**Task to carry out:**
Reproduce all the records word for word. Omit images.

** Opening Task input block **

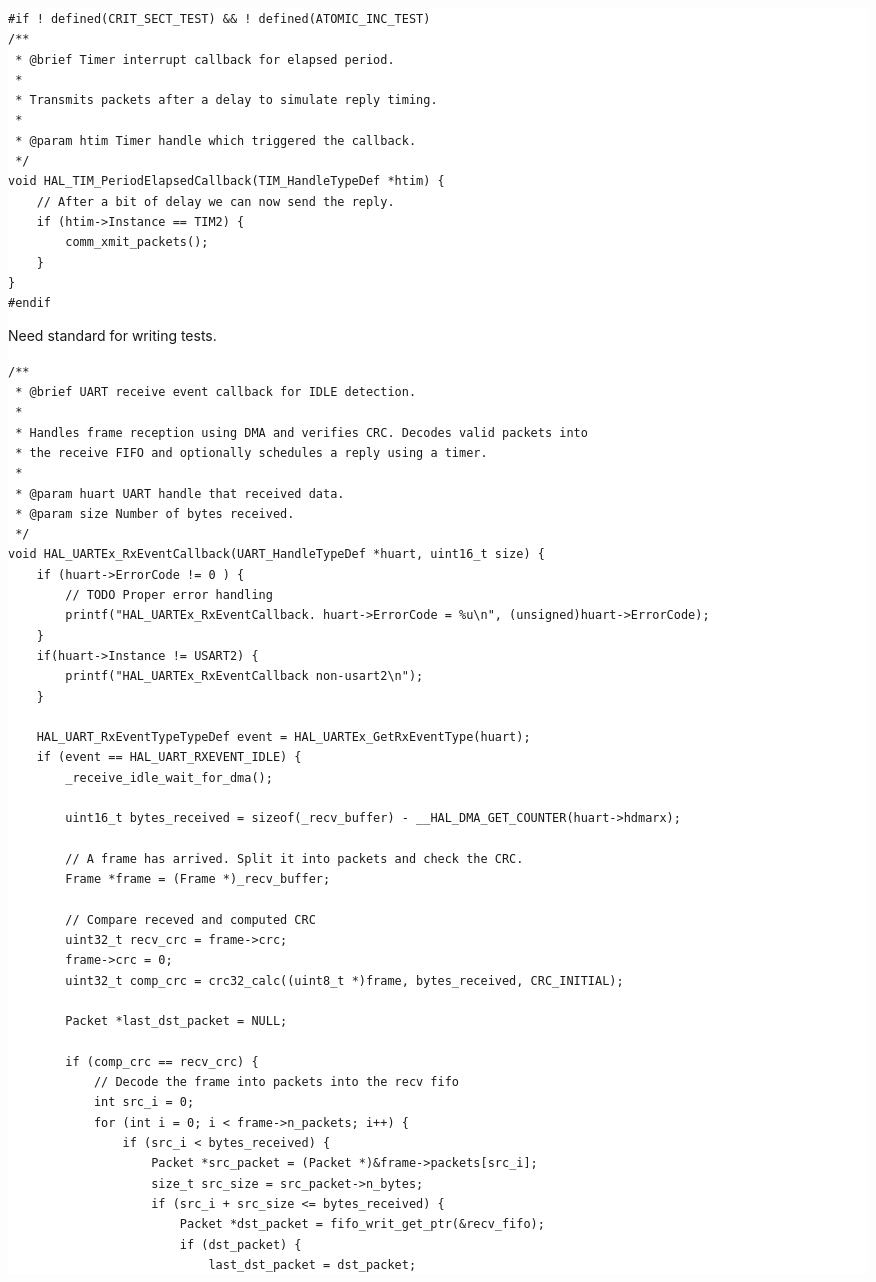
 ```
#if ! defined(CRIT_SECT_TEST) && ! defined(ATOMIC_INC_TEST)
/**
 * @brief Timer interrupt callback for elapsed period.
 *
 * Transmits packets after a delay to simulate reply timing.
 *
 * @param htim Timer handle which triggered the callback.
 */
void HAL_TIM_PeriodElapsedCallback(TIM_HandleTypeDef *htim) {
    // After a bit of delay we can now send the reply.
    if (htim->Instance == TIM2) {
        comm_xmit_packets();
    }
}
#endif
```
Need standard for writing tests.

```
/**
 * @brief UART receive event callback for IDLE detection.
 *
 * Handles frame reception using DMA and verifies CRC. Decodes valid packets into
 * the receive FIFO and optionally schedules a reply using a timer.
 *
 * @param huart UART handle that received data.
 * @param size Number of bytes received.
 */
void HAL_UARTEx_RxEventCallback(UART_HandleTypeDef *huart, uint16_t size) {
    if (huart->ErrorCode != 0 ) {
        // TODO Proper error handling
        printf("HAL_UARTEx_RxEventCallback. huart->ErrorCode = %u\n", (unsigned)huart->ErrorCode);
    }
    if(huart->Instance != USART2) {
        printf("HAL_UARTEx_RxEventCallback non-usart2\n");
    }

    HAL_UART_RxEventTypeTypeDef event = HAL_UARTEx_GetRxEventType(huart);
    if (event == HAL_UART_RXEVENT_IDLE) {
        _receive_idle_wait_for_dma();

        uint16_t bytes_received = sizeof(_recv_buffer) - __HAL_DMA_GET_COUNTER(huart->hdmarx);

        // A frame has arrived. Split it into packets and check the CRC.
        Frame *frame = (Frame *)_recv_buffer;

        // Compare receved and computed CRC
        uint32_t recv_crc = frame->crc;
        frame->crc = 0;
        uint32_t comp_crc = crc32_calc((uint8_t *)frame, bytes_received, CRC_INITIAL);

        Packet *last_dst_packet = NULL;

        if (comp_crc == recv_crc) {
            // Decode the frame into packets into the recv fifo
            int src_i = 0;
            for (int i = 0; i < frame->n_packets; i++) {
                if (src_i < bytes_received) {
                    Packet *src_packet = (Packet *)&frame->packets[src_i];
                    size_t src_size = src_packet->n_bytes;
                    if (src_i + src_size <= bytes_received) {
                        Packet *dst_packet = fifo_writ_get_ptr(&recv_fifo);
                        if (dst_packet) {
                            last_dst_packet = dst_packet;
```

** Closing Task input block **

**Response below:**
 ```
#if ! defined(CRIT_SECT_TEST) && ! defined(ATOMIC_INC_TEST)
/**
 * @brief Timer interrupt callback for elapsed period.
 *
 * Transmits packets after a delay to simulate reply timing.
 *
 * @param htim Timer handle which triggered the callback.
 */
void HAL_TIM_PeriodElapsedCallback(TIM_HandleTypeDef *htim) {
    // After a bit of delay we can now send the reply.
    if (htim->Instance == TIM2) {
        comm_xmit_packets();
    }
}
#endif
```
Need standard for writing tests.

```
/**
 * @brief UART receive event callback for IDLE detection.
 *
 * Handles frame reception using DMA and verifies CRC. Decodes valid packets into
 * the receive FIFO and optionally schedules a reply using a timer.
 *
 * @param huart UART handle that received data.
 * @param size Number of bytes received.
 */
void HAL_UARTEx_RxEventCallback(UART_HandleTypeDef *huart, uint16_t size) {
    if (huart->ErrorCode != 0 ) {
        // TODO Proper error handling
        printf("HAL_UARTEx_RxEventCallback. huart->ErrorCode = %u\n", (unsigned)huart->ErrorCode);
    }
    if(huart->Instance != USART2) {
        printf("HAL_UARTEx_RxEventCallback non-usart2\n");
    }

    HAL_UART_RxEventTypeTypeDef event = HAL_UARTEx_GetRxEventType(huart);
    if (event == HAL_UART_RXEVENT_IDLE) {
        _receive_idle_wait_for_dma();

        uint16_t bytes_received = sizeof(_recv_buffer) - __HAL_DMA_GET_COUNTER(huart->hdmarx);

        // A frame has arrived. Split it into packets and check the CRC.
        Frame *frame = (Frame *)_recv_buffer;

        // Compare receved and computed CRC
        uint32_t recv_crc = frame->crc;
        frame->crc = 0;
        uint32_t comp_crc = crc32_calc((uint8_t *)frame, bytes_received, CRC_INITIAL);

        Packet *last_dst_packet = NULL;

        if (comp_crc == recv_crc) {
            // Decode the frame into packets into the recv fifo
            int src_i = 0;
            for (int i = 0; i < frame->n_packets; i++) {
                if (src_i < bytes_received) {
                    Packet *src_packet = (Packet *)&frame->packets[src_i];
                    size_t src_size = src_packet->n_bytes;
                    if (src_i + src_size <= bytes_received) {
                        Packet *dst_packet = fifo_writ_get_ptr(&recv_fifo);
                        if (dst_packet) {
                            last_dst_packet = dst_packet;
```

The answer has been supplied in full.